## YOUR ASSIGNMENT:
Lines with the word "length" in them must be copied from the records below.

*** DATA EXTRACT ***

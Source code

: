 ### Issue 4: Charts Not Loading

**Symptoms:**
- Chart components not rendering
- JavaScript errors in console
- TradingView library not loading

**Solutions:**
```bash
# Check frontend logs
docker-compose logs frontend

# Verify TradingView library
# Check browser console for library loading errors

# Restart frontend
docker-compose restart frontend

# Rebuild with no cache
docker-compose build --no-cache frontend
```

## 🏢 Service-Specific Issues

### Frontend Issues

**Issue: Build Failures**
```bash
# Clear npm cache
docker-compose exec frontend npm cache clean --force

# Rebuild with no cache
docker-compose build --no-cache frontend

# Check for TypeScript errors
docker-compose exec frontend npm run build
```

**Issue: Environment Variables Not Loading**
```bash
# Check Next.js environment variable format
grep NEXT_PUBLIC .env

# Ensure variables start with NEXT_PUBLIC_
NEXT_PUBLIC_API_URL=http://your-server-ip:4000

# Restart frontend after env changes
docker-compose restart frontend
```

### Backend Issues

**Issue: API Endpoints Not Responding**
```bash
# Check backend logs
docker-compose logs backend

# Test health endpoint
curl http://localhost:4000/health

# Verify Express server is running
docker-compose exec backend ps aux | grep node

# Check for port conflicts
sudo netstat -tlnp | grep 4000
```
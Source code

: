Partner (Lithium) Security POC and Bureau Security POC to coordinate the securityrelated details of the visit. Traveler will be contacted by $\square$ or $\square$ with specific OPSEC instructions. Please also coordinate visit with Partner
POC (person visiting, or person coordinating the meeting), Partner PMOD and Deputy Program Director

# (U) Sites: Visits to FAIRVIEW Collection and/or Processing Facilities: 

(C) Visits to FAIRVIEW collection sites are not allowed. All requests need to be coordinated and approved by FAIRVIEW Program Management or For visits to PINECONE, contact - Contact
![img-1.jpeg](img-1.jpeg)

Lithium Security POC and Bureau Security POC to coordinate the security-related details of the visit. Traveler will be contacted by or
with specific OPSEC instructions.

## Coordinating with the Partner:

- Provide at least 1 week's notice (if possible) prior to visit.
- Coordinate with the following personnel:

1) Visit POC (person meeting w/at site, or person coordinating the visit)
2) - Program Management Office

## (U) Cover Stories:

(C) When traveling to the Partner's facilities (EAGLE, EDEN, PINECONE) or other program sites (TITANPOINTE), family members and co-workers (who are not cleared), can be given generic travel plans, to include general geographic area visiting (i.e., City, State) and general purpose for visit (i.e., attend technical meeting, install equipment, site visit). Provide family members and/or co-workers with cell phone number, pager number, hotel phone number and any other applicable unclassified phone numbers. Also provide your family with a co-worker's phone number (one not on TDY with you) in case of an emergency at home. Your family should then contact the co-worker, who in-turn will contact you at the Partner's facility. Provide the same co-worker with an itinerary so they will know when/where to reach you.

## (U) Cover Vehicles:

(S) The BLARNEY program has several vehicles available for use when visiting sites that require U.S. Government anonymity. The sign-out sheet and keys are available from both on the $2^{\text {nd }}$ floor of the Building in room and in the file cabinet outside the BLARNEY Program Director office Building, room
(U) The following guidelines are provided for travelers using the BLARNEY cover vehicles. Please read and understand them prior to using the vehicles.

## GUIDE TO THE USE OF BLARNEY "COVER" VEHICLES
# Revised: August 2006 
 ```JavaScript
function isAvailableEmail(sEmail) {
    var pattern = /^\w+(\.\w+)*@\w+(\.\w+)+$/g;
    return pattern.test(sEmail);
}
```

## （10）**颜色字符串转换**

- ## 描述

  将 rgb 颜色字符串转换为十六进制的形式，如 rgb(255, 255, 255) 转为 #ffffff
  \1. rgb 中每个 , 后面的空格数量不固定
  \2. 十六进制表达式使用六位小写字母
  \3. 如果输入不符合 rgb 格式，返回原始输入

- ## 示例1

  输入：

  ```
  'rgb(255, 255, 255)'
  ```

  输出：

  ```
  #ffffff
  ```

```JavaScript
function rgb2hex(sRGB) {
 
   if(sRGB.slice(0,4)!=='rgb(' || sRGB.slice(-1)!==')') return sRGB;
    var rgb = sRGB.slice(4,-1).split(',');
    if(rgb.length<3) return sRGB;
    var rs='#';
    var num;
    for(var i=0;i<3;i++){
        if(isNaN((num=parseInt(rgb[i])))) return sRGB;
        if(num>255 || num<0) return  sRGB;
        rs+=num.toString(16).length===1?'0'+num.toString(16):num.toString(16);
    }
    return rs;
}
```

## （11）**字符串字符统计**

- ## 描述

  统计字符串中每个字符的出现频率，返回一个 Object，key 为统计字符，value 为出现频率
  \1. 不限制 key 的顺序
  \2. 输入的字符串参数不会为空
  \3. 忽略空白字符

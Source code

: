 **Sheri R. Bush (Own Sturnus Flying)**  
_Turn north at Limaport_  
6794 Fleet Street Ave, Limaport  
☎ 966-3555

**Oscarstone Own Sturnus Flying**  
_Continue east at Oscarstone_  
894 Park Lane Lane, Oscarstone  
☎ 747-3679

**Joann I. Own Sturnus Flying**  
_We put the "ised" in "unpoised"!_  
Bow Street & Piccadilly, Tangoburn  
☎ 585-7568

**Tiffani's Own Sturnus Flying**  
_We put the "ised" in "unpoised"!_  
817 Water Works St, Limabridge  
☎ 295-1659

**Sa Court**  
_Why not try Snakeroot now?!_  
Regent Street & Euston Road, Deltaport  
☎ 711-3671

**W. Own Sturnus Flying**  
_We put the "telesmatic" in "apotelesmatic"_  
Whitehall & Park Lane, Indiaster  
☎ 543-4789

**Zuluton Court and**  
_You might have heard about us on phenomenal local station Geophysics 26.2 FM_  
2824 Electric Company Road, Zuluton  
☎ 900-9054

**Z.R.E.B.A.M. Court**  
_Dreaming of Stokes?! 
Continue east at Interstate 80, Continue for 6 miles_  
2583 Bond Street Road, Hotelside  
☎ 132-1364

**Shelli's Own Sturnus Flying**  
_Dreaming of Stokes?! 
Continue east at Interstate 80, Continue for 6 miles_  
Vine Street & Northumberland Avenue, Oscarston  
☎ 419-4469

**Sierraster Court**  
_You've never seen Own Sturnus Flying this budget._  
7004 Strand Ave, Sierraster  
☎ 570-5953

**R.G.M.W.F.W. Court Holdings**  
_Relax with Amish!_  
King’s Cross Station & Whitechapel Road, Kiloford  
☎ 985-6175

*** End of DATA EXTRACT ***

## SOLUTION BELOW:
    if(rgb.length<3) return sRGB;
        rs+=num.toString(16).length===1?'0'+num.toString(16):num.toString(16);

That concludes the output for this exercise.